▼

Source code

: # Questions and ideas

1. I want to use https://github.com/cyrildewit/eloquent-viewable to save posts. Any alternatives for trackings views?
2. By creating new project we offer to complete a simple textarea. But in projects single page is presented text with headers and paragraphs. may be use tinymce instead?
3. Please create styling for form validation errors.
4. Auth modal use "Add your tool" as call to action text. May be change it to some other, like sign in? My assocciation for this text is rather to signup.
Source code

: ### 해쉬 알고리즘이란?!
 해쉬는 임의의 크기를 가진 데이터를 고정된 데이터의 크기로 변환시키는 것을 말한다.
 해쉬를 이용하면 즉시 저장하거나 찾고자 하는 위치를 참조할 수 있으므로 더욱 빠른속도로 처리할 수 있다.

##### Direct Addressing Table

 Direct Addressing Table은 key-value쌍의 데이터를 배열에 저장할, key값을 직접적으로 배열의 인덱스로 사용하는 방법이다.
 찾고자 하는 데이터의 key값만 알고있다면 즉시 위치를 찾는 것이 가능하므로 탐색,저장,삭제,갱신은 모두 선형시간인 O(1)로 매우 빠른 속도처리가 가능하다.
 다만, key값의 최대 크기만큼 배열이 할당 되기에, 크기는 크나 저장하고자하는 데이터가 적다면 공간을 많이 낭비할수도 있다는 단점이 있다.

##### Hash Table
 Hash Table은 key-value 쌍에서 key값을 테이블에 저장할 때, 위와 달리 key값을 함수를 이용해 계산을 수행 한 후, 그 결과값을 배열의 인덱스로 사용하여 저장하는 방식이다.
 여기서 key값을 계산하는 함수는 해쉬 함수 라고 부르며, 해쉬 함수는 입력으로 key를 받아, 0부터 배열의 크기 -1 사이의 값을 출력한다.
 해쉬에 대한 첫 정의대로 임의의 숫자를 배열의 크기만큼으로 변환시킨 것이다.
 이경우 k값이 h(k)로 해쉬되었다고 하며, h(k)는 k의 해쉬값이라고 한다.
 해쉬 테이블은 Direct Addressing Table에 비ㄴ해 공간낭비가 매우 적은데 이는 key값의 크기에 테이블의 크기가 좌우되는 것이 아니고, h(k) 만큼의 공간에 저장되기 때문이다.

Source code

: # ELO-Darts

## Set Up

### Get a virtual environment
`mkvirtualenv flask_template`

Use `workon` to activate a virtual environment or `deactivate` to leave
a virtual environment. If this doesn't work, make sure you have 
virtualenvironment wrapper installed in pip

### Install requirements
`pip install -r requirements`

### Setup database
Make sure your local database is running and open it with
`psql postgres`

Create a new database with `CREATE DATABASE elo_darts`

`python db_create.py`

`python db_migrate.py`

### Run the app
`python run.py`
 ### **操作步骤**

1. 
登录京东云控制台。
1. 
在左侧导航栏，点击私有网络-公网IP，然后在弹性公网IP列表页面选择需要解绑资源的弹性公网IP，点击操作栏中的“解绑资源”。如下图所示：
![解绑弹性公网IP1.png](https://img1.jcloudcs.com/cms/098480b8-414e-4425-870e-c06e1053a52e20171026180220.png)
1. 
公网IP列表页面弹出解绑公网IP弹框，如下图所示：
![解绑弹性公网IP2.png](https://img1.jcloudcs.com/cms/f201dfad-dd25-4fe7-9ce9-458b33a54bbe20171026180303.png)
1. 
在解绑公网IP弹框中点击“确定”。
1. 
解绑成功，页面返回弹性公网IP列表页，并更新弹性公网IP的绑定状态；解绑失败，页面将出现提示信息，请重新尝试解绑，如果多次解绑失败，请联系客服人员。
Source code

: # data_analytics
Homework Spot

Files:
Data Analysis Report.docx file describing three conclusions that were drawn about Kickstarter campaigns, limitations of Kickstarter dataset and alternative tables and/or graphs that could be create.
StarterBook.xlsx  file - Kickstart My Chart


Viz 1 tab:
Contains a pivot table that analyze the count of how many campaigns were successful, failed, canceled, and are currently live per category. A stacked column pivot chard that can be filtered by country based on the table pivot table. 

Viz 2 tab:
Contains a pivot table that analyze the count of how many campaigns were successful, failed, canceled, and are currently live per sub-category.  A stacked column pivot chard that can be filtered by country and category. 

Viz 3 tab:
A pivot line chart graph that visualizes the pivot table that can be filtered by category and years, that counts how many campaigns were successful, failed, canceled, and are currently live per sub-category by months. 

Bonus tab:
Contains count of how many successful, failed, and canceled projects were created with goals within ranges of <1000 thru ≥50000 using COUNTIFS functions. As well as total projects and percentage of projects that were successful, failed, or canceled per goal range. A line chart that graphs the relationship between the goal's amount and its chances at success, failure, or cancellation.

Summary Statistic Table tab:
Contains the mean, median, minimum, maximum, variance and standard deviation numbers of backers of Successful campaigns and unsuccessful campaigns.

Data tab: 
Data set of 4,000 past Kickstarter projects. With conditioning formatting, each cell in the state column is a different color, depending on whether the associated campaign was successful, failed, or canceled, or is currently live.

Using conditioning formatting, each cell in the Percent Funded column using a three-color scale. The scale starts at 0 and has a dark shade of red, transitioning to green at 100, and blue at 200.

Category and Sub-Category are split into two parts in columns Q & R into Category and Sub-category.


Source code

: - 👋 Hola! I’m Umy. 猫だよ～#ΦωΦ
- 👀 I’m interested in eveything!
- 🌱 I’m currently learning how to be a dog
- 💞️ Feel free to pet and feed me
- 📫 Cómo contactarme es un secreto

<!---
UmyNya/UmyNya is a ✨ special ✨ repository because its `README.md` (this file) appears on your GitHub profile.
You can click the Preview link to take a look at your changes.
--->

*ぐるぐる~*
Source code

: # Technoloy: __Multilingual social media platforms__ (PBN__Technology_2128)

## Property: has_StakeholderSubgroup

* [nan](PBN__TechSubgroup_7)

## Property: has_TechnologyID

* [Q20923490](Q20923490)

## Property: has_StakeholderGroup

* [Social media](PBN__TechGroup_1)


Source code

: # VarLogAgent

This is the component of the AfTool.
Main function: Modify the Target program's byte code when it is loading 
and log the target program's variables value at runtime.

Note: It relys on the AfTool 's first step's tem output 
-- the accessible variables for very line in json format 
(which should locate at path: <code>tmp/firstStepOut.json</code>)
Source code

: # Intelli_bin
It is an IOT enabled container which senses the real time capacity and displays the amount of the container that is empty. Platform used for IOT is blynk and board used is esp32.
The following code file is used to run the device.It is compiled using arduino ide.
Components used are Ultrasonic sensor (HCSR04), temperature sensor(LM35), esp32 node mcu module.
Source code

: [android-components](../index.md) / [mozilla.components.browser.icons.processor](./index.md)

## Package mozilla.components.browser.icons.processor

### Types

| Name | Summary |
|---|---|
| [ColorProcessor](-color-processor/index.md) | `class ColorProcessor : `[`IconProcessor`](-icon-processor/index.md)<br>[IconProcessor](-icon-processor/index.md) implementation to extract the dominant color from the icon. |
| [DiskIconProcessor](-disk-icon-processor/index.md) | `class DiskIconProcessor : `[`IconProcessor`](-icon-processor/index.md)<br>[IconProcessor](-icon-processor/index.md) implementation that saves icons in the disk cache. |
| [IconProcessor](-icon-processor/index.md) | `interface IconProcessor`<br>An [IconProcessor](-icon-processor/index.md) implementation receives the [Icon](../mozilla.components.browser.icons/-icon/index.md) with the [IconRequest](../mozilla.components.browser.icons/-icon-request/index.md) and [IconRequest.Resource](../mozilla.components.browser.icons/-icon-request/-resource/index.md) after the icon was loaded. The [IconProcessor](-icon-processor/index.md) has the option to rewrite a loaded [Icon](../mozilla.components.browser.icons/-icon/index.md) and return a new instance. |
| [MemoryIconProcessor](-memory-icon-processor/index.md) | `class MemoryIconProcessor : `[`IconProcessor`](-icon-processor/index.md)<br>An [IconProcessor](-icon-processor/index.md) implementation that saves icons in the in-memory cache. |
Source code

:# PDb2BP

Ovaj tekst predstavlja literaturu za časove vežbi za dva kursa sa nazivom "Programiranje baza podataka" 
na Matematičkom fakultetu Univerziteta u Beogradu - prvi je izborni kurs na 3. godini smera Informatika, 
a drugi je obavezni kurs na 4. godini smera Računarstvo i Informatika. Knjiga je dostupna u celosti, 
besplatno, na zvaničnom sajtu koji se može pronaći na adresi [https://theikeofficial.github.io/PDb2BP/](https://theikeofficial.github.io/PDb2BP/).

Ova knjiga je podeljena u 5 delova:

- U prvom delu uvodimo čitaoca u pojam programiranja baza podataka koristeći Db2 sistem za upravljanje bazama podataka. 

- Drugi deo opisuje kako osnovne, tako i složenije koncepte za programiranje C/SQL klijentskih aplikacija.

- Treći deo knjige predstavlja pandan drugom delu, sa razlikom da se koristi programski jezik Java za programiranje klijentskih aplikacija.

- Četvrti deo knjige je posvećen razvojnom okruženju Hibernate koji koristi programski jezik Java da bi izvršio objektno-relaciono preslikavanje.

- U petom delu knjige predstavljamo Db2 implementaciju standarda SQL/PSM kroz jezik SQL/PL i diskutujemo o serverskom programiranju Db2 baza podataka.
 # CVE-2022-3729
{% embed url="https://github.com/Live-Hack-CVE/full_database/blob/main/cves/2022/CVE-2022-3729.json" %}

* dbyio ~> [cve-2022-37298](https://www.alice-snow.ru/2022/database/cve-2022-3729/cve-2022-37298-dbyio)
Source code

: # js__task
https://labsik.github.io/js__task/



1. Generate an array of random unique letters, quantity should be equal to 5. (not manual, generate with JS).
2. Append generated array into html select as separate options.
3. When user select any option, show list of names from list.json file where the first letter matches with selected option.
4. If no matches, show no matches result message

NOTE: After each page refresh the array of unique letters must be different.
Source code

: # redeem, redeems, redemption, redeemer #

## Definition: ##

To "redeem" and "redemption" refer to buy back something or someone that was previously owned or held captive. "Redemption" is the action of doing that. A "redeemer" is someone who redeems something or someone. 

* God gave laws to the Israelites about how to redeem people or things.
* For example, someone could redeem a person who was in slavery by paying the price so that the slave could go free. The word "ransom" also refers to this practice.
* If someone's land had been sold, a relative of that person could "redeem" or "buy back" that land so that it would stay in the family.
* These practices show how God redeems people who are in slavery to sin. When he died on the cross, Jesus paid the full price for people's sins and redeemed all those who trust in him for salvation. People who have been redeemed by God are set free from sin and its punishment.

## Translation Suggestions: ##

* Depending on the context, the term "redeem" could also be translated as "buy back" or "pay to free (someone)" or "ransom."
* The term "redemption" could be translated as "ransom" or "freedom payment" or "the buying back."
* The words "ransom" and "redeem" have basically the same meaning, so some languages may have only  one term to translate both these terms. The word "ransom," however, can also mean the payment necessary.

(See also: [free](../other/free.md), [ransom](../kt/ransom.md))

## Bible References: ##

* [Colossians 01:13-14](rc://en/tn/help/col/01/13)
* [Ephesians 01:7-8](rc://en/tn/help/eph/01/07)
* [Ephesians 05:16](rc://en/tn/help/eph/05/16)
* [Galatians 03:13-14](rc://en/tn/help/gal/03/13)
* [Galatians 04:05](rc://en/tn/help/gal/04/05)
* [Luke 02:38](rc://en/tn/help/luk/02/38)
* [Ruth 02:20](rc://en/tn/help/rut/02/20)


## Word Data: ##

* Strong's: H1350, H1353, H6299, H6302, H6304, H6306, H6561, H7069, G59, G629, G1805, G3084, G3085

▲

* WHAT IS EXPECTED *
Count, in the listing above, every line that includes "Property". The number is the whole answer.

* SOLUTION TO THE PROBLEM *
3